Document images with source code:
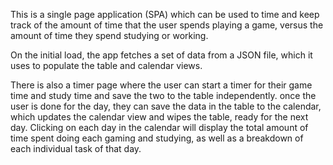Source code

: This is a single page application (SPA) which can be used to time and keep track of the amount of time that the user spends playing a game, 
versus the amount of time they spend studying or working. 

On the initial load, the app fetches a set of data from a JSON file, which it uses to populate the table and calendar views.

There is also a timer page where the user can start a timer for their game time and study time and save the two to the table independently.
once the user is done for the day, they can save the data in the table to the calendar, which updates the calendar view and wipes the table, ready for the next day.
Clicking on each day in the calendar will display the total amount of time spent doing each gaming and studying, as well as a breakdown of each individual task of that day.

## Task brief
Exactly restate the lines from the beginning of the data through the line with "There is also", and no others, keeping pictures out.

## Exercise result
Source code

: This is a single page application (SPA) which can be used to time and keep track of the amount of time that the user spends playing a game, 
versus the amount of time they spend studying or working. 

On the initial load, the app fetches a set of data from a JSON file, which it uses to populate the table and calendar views.

There is also a timer page where the user can start a timer for their game time and study time and save the two to the table independently.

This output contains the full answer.